* _Activity_: Pull every line with "apropiadas" from the data below and copy it.

Content starts

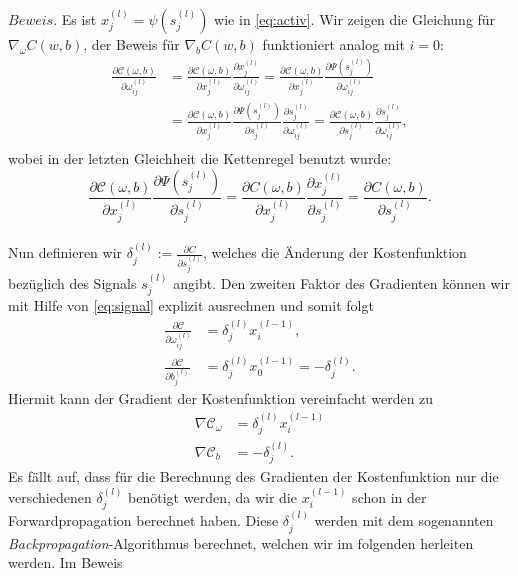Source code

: $Beweis.$ Es ist $x_j^{(l)}=\psi(s_j^{(l)})$ wie in \eqref{eq:activ}. Wir zeigen die Gleichung für
$\nabla_{\omega}C(w,b)$, der Beweis für  $\nabla_{b}C(w,b)$ funktioniert analog mit $i=0$:
\begin{align*}
    \frac{\partial \mathcal{C}(\omega,b)}{\partial \omega_{ij}^{(l)}} &= \frac{\partial \mathcal{C}(\omega,b)}{\partial x_j^{(l)}} \frac{\partial x_j^{(l)}}{\partial \omega_{ij}^{(l)}}
    = \frac{\partial \mathcal{C}(\omega,b)}{\partial x_j^{(l)}} \frac{\partial \Psi(s_j^{(l)})}{\partial \omega_{ij}^{(l)}} \\
    &=\frac{\partial \mathcal{C}(\omega,b)}{\partial x_j^{(l)}} \frac{\partial \Psi(s_j^{(l)})}{\partial s_j^{(l)}} \frac{\partial s_j^{(l)}}{\partial \omega_{ij}^{(l)}}
    = \frac{\partial \mathcal{C}(\omega,b)}{\partial s_{j}^{(l)}} \frac{\partial s_{j}^{(l)}}{\partial \omega_{ij}^{(l)}}, \\
\end{align*}
wobei in der letzten Gleichheit die Kettenregel benutzt wurde:
\[
    \frac{\partial \mathcal{C}(\omega,b)}{\partial x_j^{(l)}} \frac{\partial \Psi(s_j^{(l)})}{\partial s_j^{(l)}}
    = \frac{\partial C(\omega,b)}{\partial x_j^{(l)}} \frac{\partial x_j^{(l)}}{\partial s_j^{(l)}}
    = \frac{\partial C(\omega,b)}{\partial s_j^{(l)}}.
\]
\qedwhite\\
Nun definieren wir $\delta_j^{(l)}:=\frac{\partial C}{\partial s_{j}^{(l)}}$, welches die Änderung der Kostenfunktion bezüglich des Signals
$s_j^{(l)}$ angibt. Den zweiten Faktor des Gradienten können wir mit Hilfe von \eqref{eq:signal} explizit ausrechnen und
somit folgt
\begin{align*}
    \frac{\partial \mathcal{C}}{\partial \omega_{ij}^{(l)}} &= \delta_j^{(l)} x_i^{(l-1)}, \\
    \frac{\partial \mathcal{C}}{\partial b_j^{(l)}} &= \delta_j^{(l)} x_{0}^{(l-1)} = -\delta_j^{(l)}.
\end{align*}
Hiermit kann der Gradient der Kostenfunktion vereinfacht werden zu
\begin{align*}
    \nabla \mathcal{C}_{\omega}&=\delta_j^{(l)}x_i^{(l-1)} \\
    \nabla \mathcal{C}_{b}&=-\delta_j^{(l)}.
\end{align*}
Es fällt auf, dass für die Berechnung des Gradienten der Kostenfunktion nur die verschiedenen $\delta_j^{(l)}$ benötigt
werden, da wir die $x_i^{(l-1)}$ schon in der Forwardpropagation berechnet haben. Diese $\delta_j^{(l)}$ werden mit dem
sogenannten \textit{Backpropagation}-Algorithmus berechnet, welchen wir im folgenden herleiten werden. Im Beweis
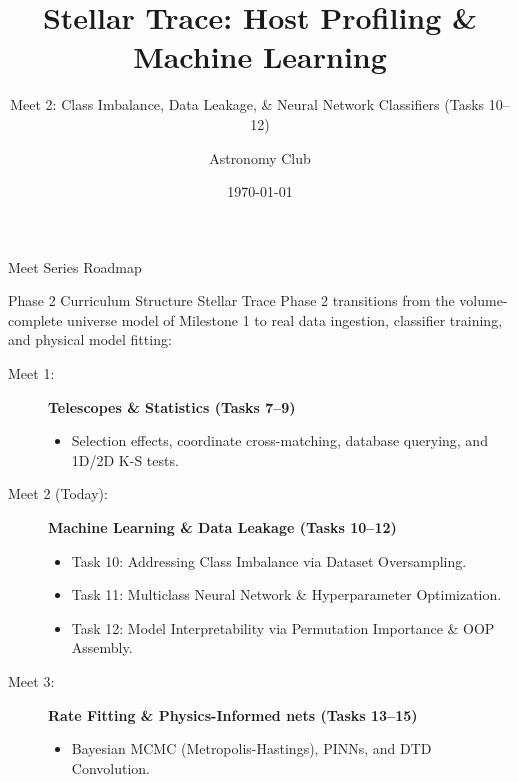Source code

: \documentclass[9pt]{beamer}
\title{Stellar Trace: Host Profiling \& Machine Learning}
\subtitle{Meet 2: Class Imbalance, Data Leakage, \& Neural Network Classifiers (Tasks 10--12)}
\author{Astronomy Club}
\date{\today}
\begin{document}
\maketitle

\begin{frame}{Meet Series Roadmap}
  \begin{block}{Phase 2 Curriculum Structure}
    Stellar Trace Phase 2 transitions from the volume-complete universe model of Milestone 1 to real data ingestion, classifier training, and physical model fitting:
  \end{block}
  \begin{description}
    \item[Meet 1:] \textbf{Telescopes \& Statistics (Tasks 7--9)}
      \begin{itemize}
        \item Selection effects, coordinate cross-matching, database querying, and 1D/2D K-S tests.
      \end{itemize}
    \item[Meet 2 (Today):] \textbf{Machine Learning \& Data Leakage (Tasks 10--12)}
      \begin{itemize}
        \item Task 10: Addressing Class Imbalance via Dataset Oversampling.
        \item Task 11: Multiclass Neural Network \& Hyperparameter Optimization.
        \item Task 12: Model Interpretability via Permutation Importance \& OOP Assembly.
      \end{itemize}
    \item[Meet 3:] \textbf{Rate Fitting \& Physics-Informed nets (Tasks 13--15)}
      \begin{itemize}
        \item Bayesian MCMC (Metropolis-Hastings), PINNs, and DTD Convolution.
      \end{itemize}
  \end{description}
\end{frame}
\end{document}
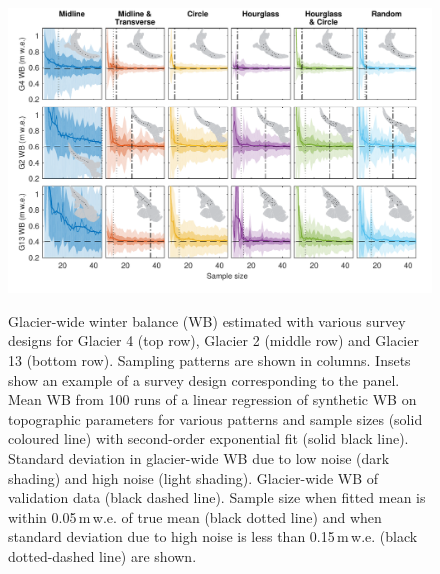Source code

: \documentclass{article}
\begin{document}
\begin{figure}
	\centering
	\includegraphics[width =\textwidth]{SyntheticObsWB.pdf}\\
	\caption{Glacier-wide winter balance (WB) estimated with various survey designs for Glacier 4 (top row), Glacier 2 (middle row) and Glacier 13 (bottom row). Sampling patterns are shown in columns. Insets show an example of a survey design corresponding to the panel. Mean WB from 100 runs of a linear regression of synthetic WB on topographic parameters for various patterns and sample sizes (solid coloured line) with second-order exponential fit (solid black line). Standard deviation in glacier-wide WB due to low noise (dark shading) and high noise (light shading). Glacier-wide WB of validation data (black dashed line). Sample size when fitted mean is within 0.05\,m\,w.e. of true mean (black dotted line) and when standard deviation due to high noise is less than 0.15\,m\,w.e. (black dotted-dashed line) are shown.}
	\label{fig:SyntheticObsWB}
\end{figure}
\end{document}
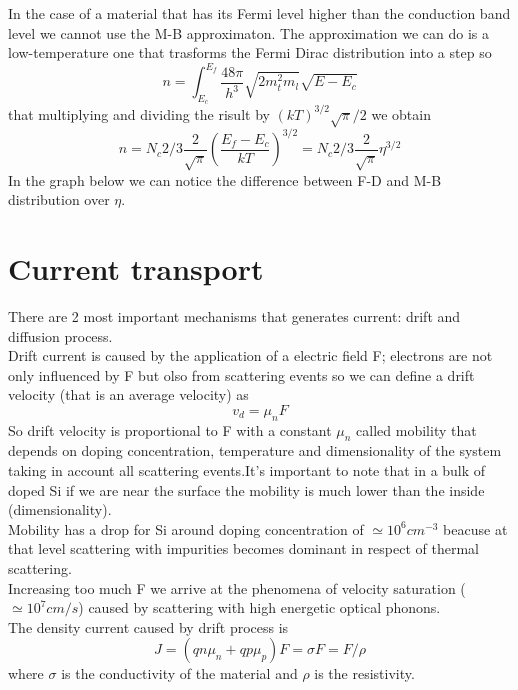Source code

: In the case of a material that has its Fermi level higher than the conduction band level we cannot use the M-B approximaton. The approximation we can do is a low-temperature one that trasforms the Fermi Dirac distribution into a step so
\begin{equation}
n=\int^{E_f}_{E_c}\frac{48\pi}{h^3}\sqrt{2m_t^2m_l}\sqrt{E-E_c}
\end{equation}
that multiplying and dividing the risult by $(kT)^{3/2}\sqrt{\pi}/2$ we obtain
\begin{equation}
n=N_c 2/3 \frac{2}{\sqrt{\pi}}\left(\frac{E_f-E_c}{kT}\right)^{3/2}=N_c 2/3 \frac{2}{\sqrt{\pi}}\eta^{3/2}
\end{equation}
In the graph below we can notice the difference between F-D and M-B distribution over $\eta$.\\
\section{Current transport}
There are 2 most important mechanisms that generates current: drift and diffusion process.\\
Drift current is caused by the application of a electric field F; electrons are not only influenced by F but olso from scattering events so we can define a drift velocity (that is an average velocity) as 
\begin{equation}
v_d=\mu_n F
\end{equation}
So drift velocity is proportional to F with a constant $\mu_n$ called mobility that depends on doping concentration, temperature and dimensionality of the system taking in account all scattering events.It's important to note that in a bulk of doped Si if we are near the surface the mobility is much lower than the inside (dimensionality).\\
Mobility has a drop for Si around doping concentration of $\simeq 10^6 cm^{-3}$ beacuse at that level scattering with impurities becomes dominant in respect of thermal scattering.\\
Increasing too much F we arrive at the phenomena of velocity saturation ($\simeq 10^7 cm/s$) caused by scattering with high energetic optical phonons.\\
The density current caused by drift process is 
\begin{equation}
J=(qn\mu_n + qp\mu_p)F=\sigma F=F/\rho
\end{equation}
where $\sigma$ is the conductivity of the material and $\rho$ is the resistivity.\\

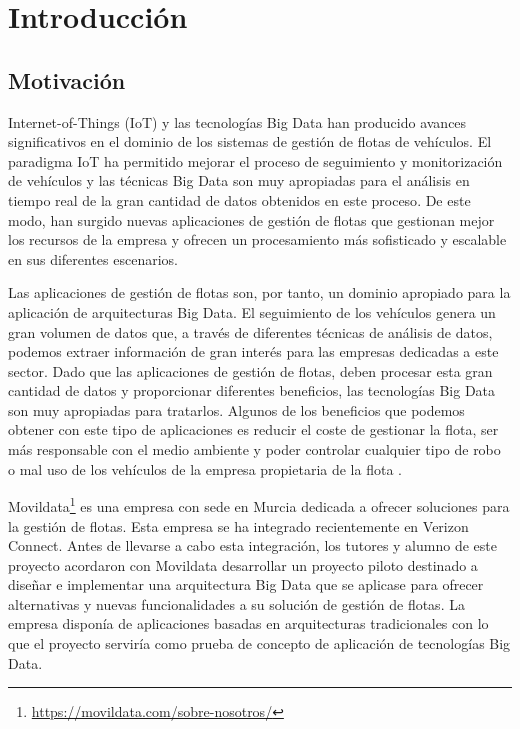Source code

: 
\section{Introducción\label{intro}}
\subsection{Motivación\label{motivacion}}
\par
Internet-of-Things (IoT) y las tecnologías Big Data han producido avances significativos en el dominio de los sistemas de gestión de flotas de vehículos. El paradigma IoT ha permitido mejorar el proceso de seguimiento y monitorización de vehículos y las técnicas Big Data son muy apropiadas para el análisis en tiempo real de la gran cantidad de datos obtenidos en este proceso\cite{1-1-3}. De este modo, han surgido nuevas aplicaciones de gestión de flotas que gestionan mejor los recursos de la empresa y ofrecen un procesamiento más sofisticado y escalable en sus diferentes escenarios.
\par
Las aplicaciones de gestión de flotas son, por tanto, un dominio apropiado para la aplicación de arquitecturas Big Data. El seguimiento de los vehículos genera un gran volumen de datos que, a través de diferentes técnicas de análisis de datos, podemos extraer información de gran interés para las empresas dedicadas a este sector. Dado que las aplicaciones de gestión de flotas, deben procesar esta gran cantidad de datos y proporcionar diferentes beneficios, las tecnologías Big Data son muy apropiadas para tratarlos. Algunos de los beneficios que podemos obtener con este tipo de aplicaciones es reducir el coste de gestionar la flota, ser más responsable con el medio ambiente y poder controlar cualquier tipo de robo o mal uso de los vehículos de la empresa propietaria de la flota \cite{1-1-1} \cite{1-1-2}.
\par
Movildata\footnote{\url{https://movildata.com/sobre-nosotros/}} es una empresa con sede en Murcia dedicada a ofrecer soluciones para la gestión de flotas. Esta empresa se ha integrado recientemente en Verizon Connect. Antes de llevarse a cabo esta integración, los tutores y alumno de este proyecto acordaron con Movildata desarrollar un proyecto piloto destinado a diseñar e implementar una arquitectura Big Data que se aplicase para ofrecer alternativas y nuevas funcionalidades a su solución de gestión de flotas. La empresa disponía de aplicaciones basadas en arquitecturas tradicionales con lo que el proyecto serviría como prueba de concepto de aplicación de tecnologías Big Data.
\par
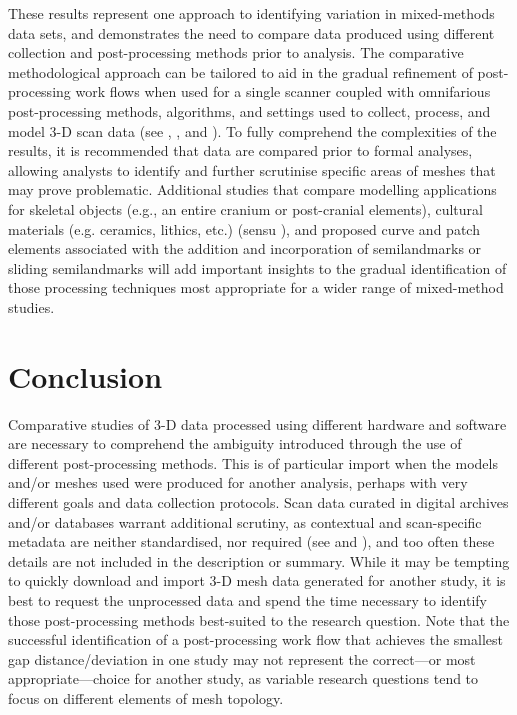 \documentclass[review]{elsarticle}
\begin{document}
These results represent one approach to identifying variation in mixed-methods data sets, and demonstrates the need to compare data produced using different collection and post-processing methods prior to analysis. The comparative methodological approach can be tailored to aid in the gradual refinement of post-processing work flows when used for a single scanner coupled with omnifarious post-processing methods, algorithms, and settings used to collect, process, and model 3-D scan data (see \citealp[22-23 and Figure 2]{RN11473}, \citealp{RN8025}, and \citealp[Figure 4]{sj2021}). To fully comprehend the complexities of the results, it is recommended that data are compared prior to formal analyses, allowing analysts to identify and further scrutinise specific areas of meshes that may prove problematic. Additional studies that compare modelling applications for skeletal objects (e.g., an entire cranium or post-cranial elements), cultural materials (e.g. ceramics, lithics, etc.) (sensu \citealp{RN8074,RN7927,RN8158,RN8370,RN8322,RN8312}), and proposed curve and patch elements associated with the addition and incorporation of semilandmarks or sliding semilandmarks will add important insights to the gradual identification of those processing techniques most appropriate for a wider range of mixed-method studies.

\section{Conclusion}

Comparative studies of 3-D data processed using different hardware and software are necessary to comprehend the ambiguity introduced through the use of different post-processing methods. This is of particular import when the models and/or meshes used were produced for another analysis, perhaps with very different goals and data collection protocols. Scan data curated in digital archives and/or databases warrant additional scrutiny, as contextual and scan-specific metadata are neither standardised, nor required (see \citealt{RN5932} and \citealt{RN11507}), and too often these details are not included in the description or summary. While it may be tempting to quickly download and import 3-D mesh data generated for another study, it is best to request the unprocessed data and spend the time necessary to identify those post-processing methods best-suited to the research question. Note that the successful identification of a post-processing work flow that achieves the smallest gap distance/deviation in one study may not represent the correct---or most appropriate---choice for another study, as variable research questions tend to focus on different elements of mesh topology. 
\end{document}
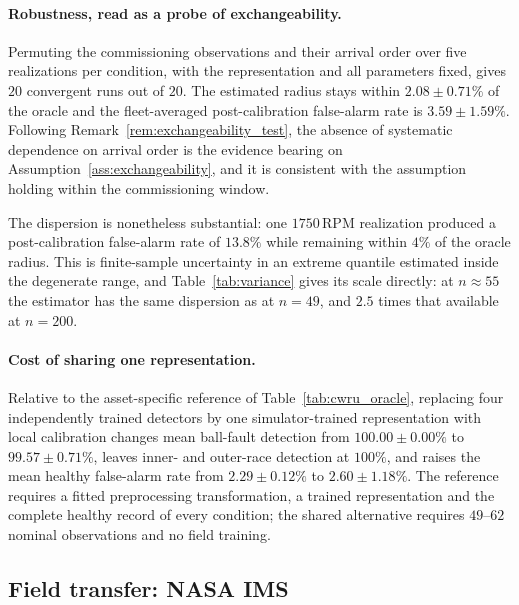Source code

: \documentclass[a4paper]{cas-sc}
\begin{document}
\paragraph{Robustness, read as a probe of exchangeability.}
Permuting the commissioning observations and their arrival order over five
realizations per condition, with the representation and all parameters fixed,
gives \(20\) convergent runs out of \(20\). The estimated radius stays within
\(2.08\pm0.71\%\) of the oracle and the fleet-averaged post-calibration
false-alarm rate is \(3.59\pm1.59\%\). Following
Remark~\ref{rem:exchangeability_test}, the absence of systematic dependence on
arrival order is the evidence bearing on
Assumption~\ref{ass:exchangeability}, and it is consistent with the assumption
holding within the commissioning window.

The dispersion is nonetheless substantial: one \(1750\,\mathrm{RPM}\)
realization produced a post-calibration false-alarm rate of \(13.8\%\) while
remaining within \(4\%\) of the oracle radius. This is finite-sample
uncertainty in an extreme quantile estimated inside the degenerate range, and
Table~\ref{tab:variance} gives its scale directly: at \(n\approx 55\) the
estimator has the same dispersion as at \(n=49\), and \(2.5\) times that
available at \(n=200\).

\paragraph{Cost of sharing one representation.}
Relative to the asset-specific reference of
Table~\ref{tab:cwru_oracle}, replacing four independently trained detectors by
one simulator-trained representation with local calibration changes mean
ball-fault detection from \(100.00\pm0.00\%\) to \(99.57\pm0.71\%\), leaves
inner- and outer-race detection at \(100\%\), and raises the mean healthy
false-alarm rate from \(2.29\pm0.12\%\) to \(2.60\pm1.18\%\). The reference
requires a fitted preprocessing transformation, a trained representation and
the complete healthy record of every condition; the shared alternative
requires \(49\)--\(62\) nominal observations and no field training.

\subsection{Field transfer: NASA IMS}
\label{subsec:results_nasa}
\end{document}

Content ends

* _Written solution_:
Internet-of-Things (IoT) y las tecnologías Big Data han producido avances significativos en el dominio de los sistemas de gestión de flotas de vehículos. El paradigma IoT ha permitido mejorar el proceso de seguimiento y monitorización de vehículos y las técnicas Big Data son muy apropiadas para el análisis en tiempo real de la gran cantidad de datos obtenidos en este proceso\cite{1-1-3}. De este modo, han surgido nuevas aplicaciones de gestión de flotas que gestionan mejor los recursos de la empresa y ofrecen un procesamiento más sofisticado y escalable en sus diferentes escenarios.
Las aplicaciones de gestión de flotas son, por tanto, un dominio apropiado para la aplicación de arquitecturas Big Data. El seguimiento de los vehículos genera un gran volumen de datos que, a través de diferentes técnicas de análisis de datos, podemos extraer información de gran interés para las empresas dedicadas a este sector. Dado que las aplicaciones de gestión de flotas, deben procesar esta gran cantidad de datos y proporcionar diferentes beneficios, las tecnologías Big Data son muy apropiadas para tratarlos. Algunos de los beneficios que podemos obtener con este tipo de aplicaciones es reducir el coste de gestionar la flota, ser más responsable con el medio ambiente y poder controlar cualquier tipo de robo o mal uso de los vehículos de la empresa propietaria de la flota \cite{1-1-1} \cite{1-1-2}.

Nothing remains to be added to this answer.